Notavelmente, a decepção de Blanche com relação aos outros e a si mesma, não é caracterizada por malícia, mas prefere demonstrar sua desilusão através do "coração partido" e tristeza, remetendo a um tempo romântico e feliz antes do "decepção" que marcou sua vida.

O contraste entre Blanche e Stanley pode ser entendido como reflexo da oposição: a falsa, ilusória e decepcionada mulher, versus o rude, brutal e animalesco marido de sua irmã, a realidade em sua presença física.

Abandono dos códigos cavalheirescos

Nos contos de fada, a princesa aflita ou a donzela em apuros é frequentemente resgatada pelo príncipe heróico e forte. Em ''Um Bonde Chamado Desejo'' a ausência do homem másculo com qualidades heróicas é a característica. Na verdade, o opositor ao cavalheiresco herói pode ser representado pela principal figura masculina da peça, Stanley Kowalski. 


Stanley é descrito por Blanche como um "sobrevivente da idade da pedra", com maneiras incivilizadas, comportamento violent, ausência de empatia, e atitudes chauvinistas mediante as mulheres.
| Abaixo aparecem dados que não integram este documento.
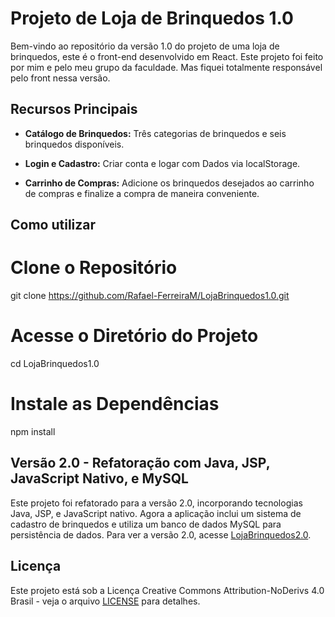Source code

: # Projeto de Loja de Brinquedos 1.0

Bem-vindo ao repositório da versão 1.0 do projeto de uma loja de brinquedos, este é o front-end desenvolvido em React.
Este projeto foi feito por mim e pelo meu grupo da faculdade. Mas fiquei totalmente responsável pelo front nessa versão.

## Recursos Principais

- **Catálogo de Brinquedos:** Três categorias de brinquedos e seis brinquedos disponíveis.
  
 - **Login e Cadastro:** Criar conta e logar com Dados via localStorage.

- **Carrinho de Compras:** Adicione os brinquedos desejados ao carrinho de compras e finalize a compra de maneira conveniente.

 ## Como utilizar

# Clone o Repositório
git clone https://github.com/Rafael-FerreiraM/LojaBrinquedos1.0.git

# Acesse o Diretório do Projeto
cd LojaBrinquedos1.0

# Instale as Dependências
npm install


## Versão 2.0 - Refatoração com Java, JSP, JavaScript Nativo, e MySQL

Este projeto foi refatorado para a versão 2.0, incorporando tecnologias  Java, JSP, e JavaScript nativo. Agora a aplicação inclui um sistema de cadastro de brinquedos e utiliza um banco de dados MySQL para persistência de dados.
Para ver a versão 2.0, acesse [LojaBrinquedos2.0](https://github.com/Rafael-FerreiraM/LojaBrinquedos2.0).

## Licença

Este projeto está sob a Licença Creative Commons Attribution-NoDerivs 4.0 Brasil - veja o arquivo [LICENSE](LICENSE) para detalhes.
Da mesma forma, Mitch é socialmente desastrado, e apesar de cavalheiro, é estúpido.

Há a possibilidade da personagem de Blanche ter se baseado na história da irmã de Tennessee, Rose Williams, que tinha problemas mentais e foi submetida a uma lobotomia.


Tennessee Williams na verdade é pseudônimo de Thomas Lanier Williams III (Columbus - Mississipi, 26 de março de 1911Nova Iorque, 25 de fevereiro de 1983) que foi um dramaturgo estadunidense, ganhador de muitos prêmios.